In my experience training has been watered down but not in the sense of the number or type of skills but in the time spent on those skills and the level of skill that has to be demonstrated in order to be considered competent. When I first got certified demonstrating a skill once was not sufficient.
You hit this on the spot Tom! You also beat me to the punch on this. What you stated about time is the
issue, not the watering down of courses. I've known several people who have gone through the BSAC or CMAS system and their skills were the same. The significant difference was the amount of time developing and mastering the skills. Sadly, today's theme is wham bam thank you ma'am, a student does the skill then moves on to the next one without actually repeating it for muscle or mental memory (mastery).

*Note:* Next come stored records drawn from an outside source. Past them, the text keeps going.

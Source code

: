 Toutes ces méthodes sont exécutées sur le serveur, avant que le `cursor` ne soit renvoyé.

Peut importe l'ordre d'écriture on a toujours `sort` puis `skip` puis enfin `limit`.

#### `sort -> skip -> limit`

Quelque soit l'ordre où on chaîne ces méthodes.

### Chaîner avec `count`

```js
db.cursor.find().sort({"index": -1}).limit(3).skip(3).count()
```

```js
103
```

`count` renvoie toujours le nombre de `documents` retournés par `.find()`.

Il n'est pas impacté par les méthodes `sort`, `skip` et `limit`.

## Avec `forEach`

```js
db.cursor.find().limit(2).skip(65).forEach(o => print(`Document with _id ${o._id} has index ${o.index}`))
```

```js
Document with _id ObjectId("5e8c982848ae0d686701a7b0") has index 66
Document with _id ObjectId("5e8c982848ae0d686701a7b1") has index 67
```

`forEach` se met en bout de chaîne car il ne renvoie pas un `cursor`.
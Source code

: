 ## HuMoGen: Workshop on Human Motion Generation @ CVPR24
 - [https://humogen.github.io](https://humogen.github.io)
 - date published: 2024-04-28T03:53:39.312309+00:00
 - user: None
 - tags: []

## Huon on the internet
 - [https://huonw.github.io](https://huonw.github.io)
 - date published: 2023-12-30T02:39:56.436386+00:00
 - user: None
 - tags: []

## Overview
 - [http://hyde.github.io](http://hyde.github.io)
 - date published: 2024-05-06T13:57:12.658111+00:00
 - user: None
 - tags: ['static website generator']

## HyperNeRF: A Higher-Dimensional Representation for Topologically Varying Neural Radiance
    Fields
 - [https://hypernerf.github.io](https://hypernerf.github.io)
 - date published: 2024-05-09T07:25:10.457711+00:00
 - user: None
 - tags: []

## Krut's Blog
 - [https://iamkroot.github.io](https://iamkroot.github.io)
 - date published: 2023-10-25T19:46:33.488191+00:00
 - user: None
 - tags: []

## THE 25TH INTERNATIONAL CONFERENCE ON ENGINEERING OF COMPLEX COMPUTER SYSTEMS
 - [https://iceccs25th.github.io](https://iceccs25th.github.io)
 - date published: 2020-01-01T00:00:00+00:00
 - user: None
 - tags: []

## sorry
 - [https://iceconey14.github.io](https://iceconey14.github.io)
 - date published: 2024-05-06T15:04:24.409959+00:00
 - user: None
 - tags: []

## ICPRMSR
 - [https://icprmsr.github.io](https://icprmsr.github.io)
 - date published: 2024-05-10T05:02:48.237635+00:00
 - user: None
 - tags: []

What is interesting is that training agencies (at least NAUI and PADI) clearly state mastery is the intended goal. This brings up the question, why then do so many instructors not take the time with students to develop mastery. A couple of the answers are economics and people simply don't want to take the time.
A couple of decades ago, UC Berkeley professor and former NAUI director Glen Egstrom studied buddy breathing. He determined that it took an average of 17 successful practice experiences before a buddy team could be fully expected to perform the skill in a real OOA situation. He further determined that the buddy team must practice regularly to maintain the skills..
John, do you have a copy or link of this study?
Years ago I worked with a former Navy SEAL who stated he and his buddy were taught to hold each other in a head lock position when practicing / conducting buddy breathing and were required to practice it extensively to avoid failure.
[/QUOTE] Regarding real OOA situations, I have never been involved with or witnessed one. Several instructors I assisted told classes that, to paraphrase-- "We teach you the proper way to do the OOA drill, but it has been my experience that the OOA diver usually just grabs for the first 2nd stage available, usually the one in your mouth". That's what they said anyway.[/QUOTE]
This is something I've always wondered about. Several of my former instructors told me this and I heard it a lot when I was a DM. As I stated above, I have had to donate numerous times and have witnessed a couple OOA situations. Not once did a person reach for second stage that was in a person's mouth. They either gave the out of air sign or reached for the octo. In several cases, extremely low on air while at depth, or reg failing - once a piece of pine apple was stuck in the diaphragm from the previous renter who puked in it and lots of free flow in cold water, that I dealt with the divers gave me erratic signs (one right after another) such as something wrong, out of air, thumbs up, just pointing to the reg in their mouth with gigantic eyes, or shove his/hers spg in my face due to . At that point I donated, my long hose (primary), of course. I think many people, instructors, tell this story to emphasize a point, which is questionable good teaching practices. I wonder how many of those people have actually witnessed this. Perhaps a couple, but less than what is perceived.
In one of the books that I had to read for tech training (Fatal Depth, Deep Decent, Last Dive - can't remember which one) the author wrote about one of the guys who had a pink alternate and was teased about it. One day a diver did run out of gas during a dive. Who did he go to - the person with the pink octo because of the consistent razzing which was engraved in his memory.
It is not to say a panic person will never try to take the one in the person's mouth. Perhaps a person who was trained in buddy breathing or maybe one who is very distressed may do this. It is most likely a person in on the verge of panic or in panic mode will most likely bolt.